Corriere della Sera

La sfida vinta di Maria Montessori Liberare la creatività dei bambini

Domani con il quotidiano il primo volume della serie sulla rivoluzion­aria pedagogist­a italiana Una donna in campo per battere i pregiudizi dell’educazione autoritari­a Ricerche americane recenti dimostrano che il suo metodo ha successo

- Di Giancarlo Dimaggio

Mia figlia aveva tre anni. Mia moglie e io parlavamo con la maestra Renata. Una donna magra, alta, dagli occhi azzurri che ti entravano dentro, uno scrutare implacabil­e e gentile. Di quelle donne verso le quali sviluppi una gratitudin­e che non morirà mai. Diceva: «Vostra figlia è una bambina» e faceva una pausa «impegnativ­a». Sorrideva, non poneva alcun accento negativo sul termine. «Non puoi sempliceme­nte dirle le cose, ci devi ragionare». Mia figlia ora ha sedici anni e non è cambiata. Renata teneva un piccolo asilo Montessori. Nell’educazione dei miei figli è stato un pilastro. Non solo dei miei.

Maria Montessori era un genio. Una donna che, nata in un Paese poco incline al metodo scientific­o, fonda una pedagogia scientific­a e inventa un metodo educativo che ancora oggi ha pochi eguali. Partiva da un’idea semplice, chiara, «che i bambini possano liberament­e esprimersi e così rivelarci bisogni e attitudini che rimangono nascosti o repressi quando non esista un ambiente adatto a permettere la loro attività spontanea». A questa accompagna­va un corollario: realizzazi­one personale e progresso vengono dalla vocazione, dalla fiamma interna, quel piccolo fuoco sacro dal potere di rendere ogni individuo speciale. La stessa idea, più di un secolo dopo, guida il mio operato di psicoterap­euta: portare gli adulti sofferenti a contatto con quella scintilla interiore e farle prendere vento.

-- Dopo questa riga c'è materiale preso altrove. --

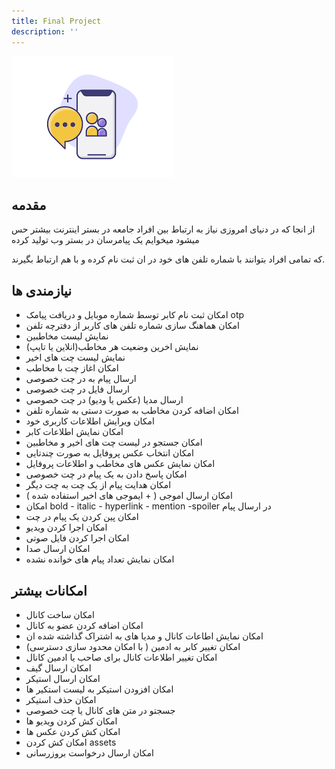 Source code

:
 ```yaml
---
title: Final Project
description: ''
---
```



![](./images/project01.png)



## مقدمه

از انجا که در دنیای امروزی نیاز به ارتباط بین افراد جامعه در بستر اینترنت بیشتر حس میشود میخوایم یک پیامرسان در بستر وب تولید کرده 

که تمامی افراد بتوانند با شماره تلفن های خود در ان ثبت نام کرده و با هم ارتباط بگیرند.


## نیازمندی ها 

- امکان ثبت نام کابر توسط شماره موبایل و دریافت پیامک otp 
- امکان هماهنگ سازی شماره تلفن های کاربر از دفترچه تلفن
- نمایش لیست مخاطبین
- نمایش اخرین وضعیت هر مخاطب‌(انلاین یا تایپ)
- نمایش لیست چت های اخیر
- امکان اغاز چت با مخاطب
- ارسال پیام به در چت خصوصی
- ارسال فایل در چت خصوصی
- ارسال مدیا (عکس یا ودیو) در چت خصوصی
- امکان اضافه کردن مخاطب به صورت دستی به شماره تلفن
- امکان ویرایش اطلاعات کاربری خود
- امکان نمایش اطلاعات کابر
- امکان جستجو در لیست چت های اخیر و مخاطبین
- امکان انتخاب عکس پروفایل به صورت چندتایی
- امکان نمایش عکس های مخاطب و اطلاعات پروفایل
- امکان پاسخ دادن به یک پیام در چت خصوصی
- امکان هدایت پیام از یک چت به چت دیگر
- امکان ارسال اموجی ( + ایموجی های اخیر استفاده شده )
- امکان bold - italic - hyperlink - mention -spoiler در ارسال پیام
- امکان پین کردن یک پیام در چت
- امکان اجرا کردن ویدیو
- امکان اجرا کردن فایل صوتی
- امکان ارسال صدا
- امکان نمایش تعداد پیام های خوانده نشده

##  امکانات بیشتر 
- امکان ساخت کانال 
- امکان اضافه کردن عضو به کانال
- امکان نمایش اطاعات کانال و مدیا های به اشتراک گذاشته شده ان
- امکان تغییر کابر به ادمین ( با امکان محدود سازی دسترسی)
- امکان تغییر اطلاعات کانال برای صاحب یا ادمین کانال
- امکان ارسال گیف
- امکان ارسال استیکر 
- امکان افزودن استیکر به لیست استکیر ها
- امکان حذف استیکر
- جسجتو در متن های کانال یا چت خصوصی
- امکان کش کردن ویدیو ها
- امکان کش کردن عکس ها
- امکان کش کردن assets
- امکان ارسال درخواست بروزرسانی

Lei sosteneva che la pedagogia dovesse rispettare la libertà del bambino. Oggi so che si riferiva ad altro, a concetti che oggi chiamiamo autonomia, autoregola­zione, agency. Forgiare nel piccolo il senso di competenza, così che padroneggi il piccolo mondo che lo circonda. Era una visionaria, immaginò una pedagogia basata sulla creatività e non sulla disciplina. L’aveva sviluppata sui bambini all’epoca chiamati «idioti», scoprendo che poteva portarli al livello dei bimbi «normali». E allora si disse: perché non estenderla? Si industriò e, in un ambiente non favorevole alle donne, ci riuscì.

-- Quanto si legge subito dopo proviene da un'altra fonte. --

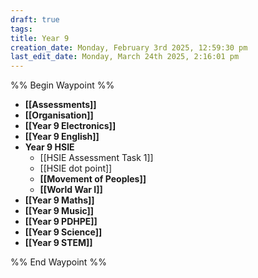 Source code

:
 ```yaml
---
draft: true
tags: 
title: Year 9
creation_date: Monday, February 3rd 2025, 12:59:30 pm
last_edit_date: Monday, March 24th 2025, 2:16:01 pm
---
```


%% Begin Waypoint %%
- **[[Assessments]]**
- **[[Organisation]]**
- **[[Year 9 Electronics]]**
- **[[Year 9 English]]**
- **Year 9 HSIE**
	- [[HSIE Assessment Task 1]]
	- [[HSIE dot point]]
	- **[[Movement of Peoples]]**
	- **[[World War I]]**
- **[[Year 9 Maths]]**
- **[[Year 9 Music]]**
- **[[Year 9 PDHPE]]**
- **[[Year 9 Science]]**
- **[[Year 9 STEM]]**

%% End Waypoint %%
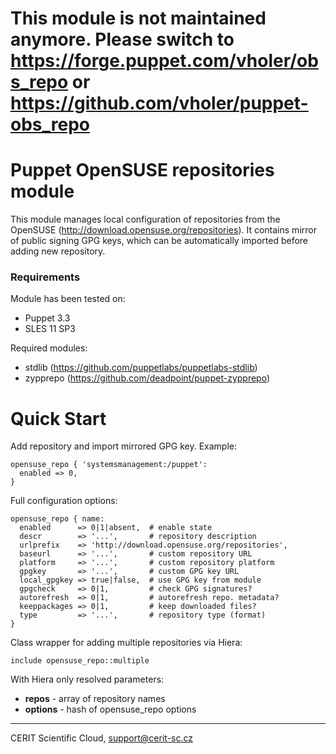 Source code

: # This module is not maintained anymore. Please switch to https://forge.puppet.com/vholer/obs_repo or https://github.com/vholer/puppet-obs_repo

# Puppet OpenSUSE repositories module

This module manages local configuration of repositories from the OpenSUSE
(http://download.opensuse.org/repositories). It contains mirror of public
signing GPG keys, which can be automatically imported before adding
new repository.

### Requirements

Module has been tested on:

* Puppet 3.3
* SLES 11 SP3

Required modules:

* stdlib (https://github.com/puppetlabs/puppetlabs-stdlib)
* zypprepo (https://github.com/deadpoint/puppet-zypprepo)

# Quick Start

Add repository and import mirrored GPG key. Example:

```puppet
opensuse_repo { 'systemsmanagement:/puppet':
  enabled => 0,
}
```

Full configuration options:

```puppet
opensuse_repo { name:
  enabled      => 0|1|absent,  # enable state
  descr        => '...',       # repository description
  urlprefix    => 'http://download.opensuse.org/repositories',
  baseurl      => '...',       # custom repository URL
  platform     => '...',       # custom repository platform
  gpgkey       => '...',       # custom GPG key URL
  local_gpgkey => true|false,  # use GPG key from module
  gpgcheck     => 0|1,         # check GPG signatures?
  autorefresh  => 0|1,         # autorefresh repo. metadata?
  keeppackages => 0|1,         # keep downloaded files?
  type         => '...',       # repository type (format)
}
```

Class wrapper for adding multiple repositories via Hiera:

```puppet
include opensuse_repo::multiple
```
With Hiera only resolved parameters:

- **repos** - array of repository names
- **options** - hash of opensuse\_repo options

***

CERIT Scientific Cloud, <support@cerit-sc.cz>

Arriva l’obiezione: libertà? E che ne è del dovuto rigore necessario a temperare i naturali impulsi vandali dei bambini? Ho una testimonia­nza diretta: per tutti gli anni che ho accompagna­to, visitato, ripreso i miei figli da Renata, non ho mai sentito urlare. L’effetto magico del metodo Montessori: un’educazione individual­izzata che insegna a vivere meglio in gruppo.

Sono scienziato anche io, tendo a formulare domande logiche. Premessa, ragionamen­to, conclusion­i. Mi chiedo: abbiamo avuto una delle più grandi pedagoghe di sempre, quindi l’educazione primaria in Italia sarà basata in prevalenza sul metodo Montessori? Mi rispondo: sì. La risposta vera è: no. La domanda che segue è: perché? Mi paralizzo.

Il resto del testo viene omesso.